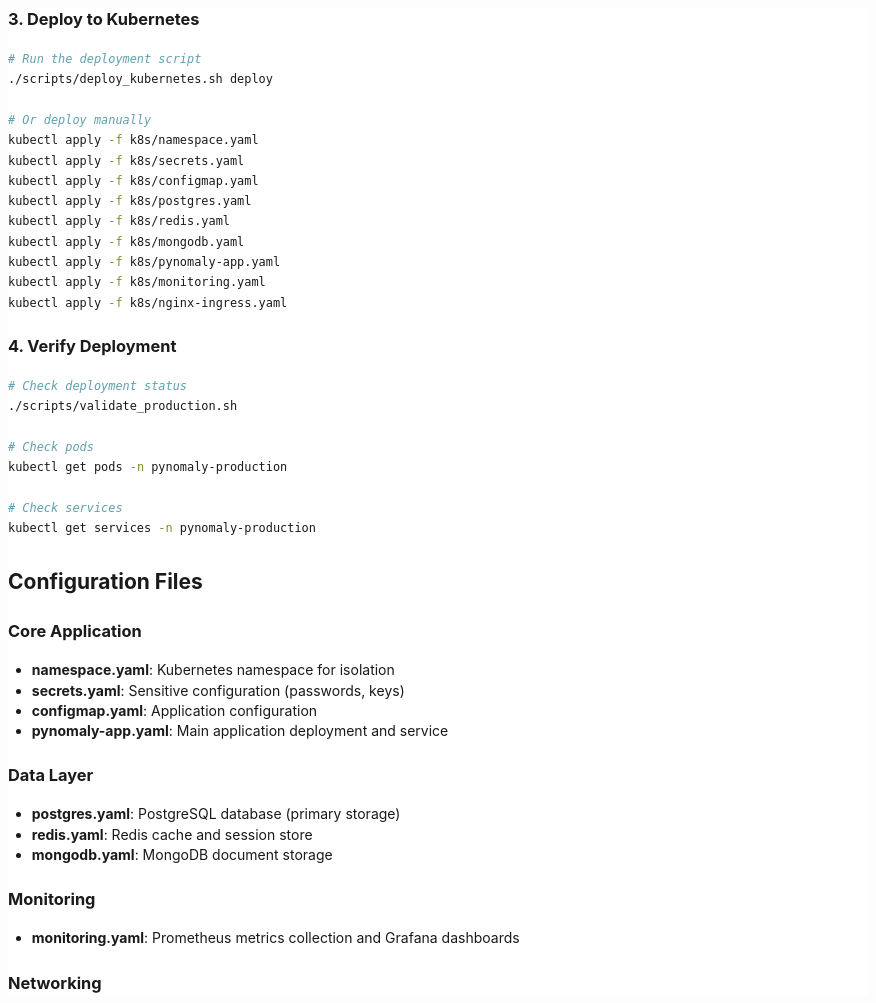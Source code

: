### 3. Deploy to Kubernetes

```bash
# Run the deployment script
./scripts/deploy_kubernetes.sh deploy

# Or deploy manually
kubectl apply -f k8s/namespace.yaml
kubectl apply -f k8s/secrets.yaml
kubectl apply -f k8s/configmap.yaml
kubectl apply -f k8s/postgres.yaml
kubectl apply -f k8s/redis.yaml
kubectl apply -f k8s/mongodb.yaml
kubectl apply -f k8s/pynomaly-app.yaml
kubectl apply -f k8s/monitoring.yaml
kubectl apply -f k8s/nginx-ingress.yaml
```

### 4. Verify Deployment

```bash
# Check deployment status
./scripts/validate_production.sh

# Check pods
kubectl get pods -n pynomaly-production

# Check services
kubectl get services -n pynomaly-production
```

## Configuration Files

### Core Application

- **namespace.yaml**: Kubernetes namespace for isolation
- **secrets.yaml**: Sensitive configuration (passwords, keys)
- **configmap.yaml**: Application configuration
- **pynomaly-app.yaml**: Main application deployment and service

### Data Layer

- **postgres.yaml**: PostgreSQL database (primary storage)
- **redis.yaml**: Redis cache and session store
- **mongodb.yaml**: MongoDB document storage

### Monitoring

- **monitoring.yaml**: Prometheus metrics collection and Grafana dashboards

### Networking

Task to carry out » If an entry holds an image, omit that image and print the remainder exactly as it stands.

Solution to the problem »
Source code

:### 3. Deploy to Kubernetes

```bash
# Run the deployment script
./scripts/deploy_kubernetes.sh deploy

# Or deploy manually
kubectl apply -f k8s/namespace.yaml
kubectl apply -f k8s/secrets.yaml
kubectl apply -f k8s/configmap.yaml
kubectl apply -f k8s/postgres.yaml
kubectl apply -f k8s/redis.yaml
kubectl apply -f k8s/mongodb.yaml
kubectl apply -f k8s/pynomaly-app.yaml
kubectl apply -f k8s/monitoring.yaml
kubectl apply -f k8s/nginx-ingress.yaml
```

### 4. Verify Deployment

```bash
# Check deployment status
./scripts/validate_production.sh

# Check pods
kubectl get pods -n pynomaly-production

# Check services
kubectl get services -n pynomaly-production
```

## Configuration Files

### Core Application

- **namespace.yaml**: Kubernetes namespace for isolation
- **secrets.yaml**: Sensitive configuration (passwords, keys)
- **configmap.yaml**: Application configuration
- **pynomaly-app.yaml**: Main application deployment and service

### Data Layer

- **postgres.yaml**: PostgreSQL database (primary storage)
- **redis.yaml**: Redis cache and session store
- **mongodb.yaml**: MongoDB document storage

### Monitoring

- **monitoring.yaml**: Prometheus metrics collection and Grafana dashboards

### Networking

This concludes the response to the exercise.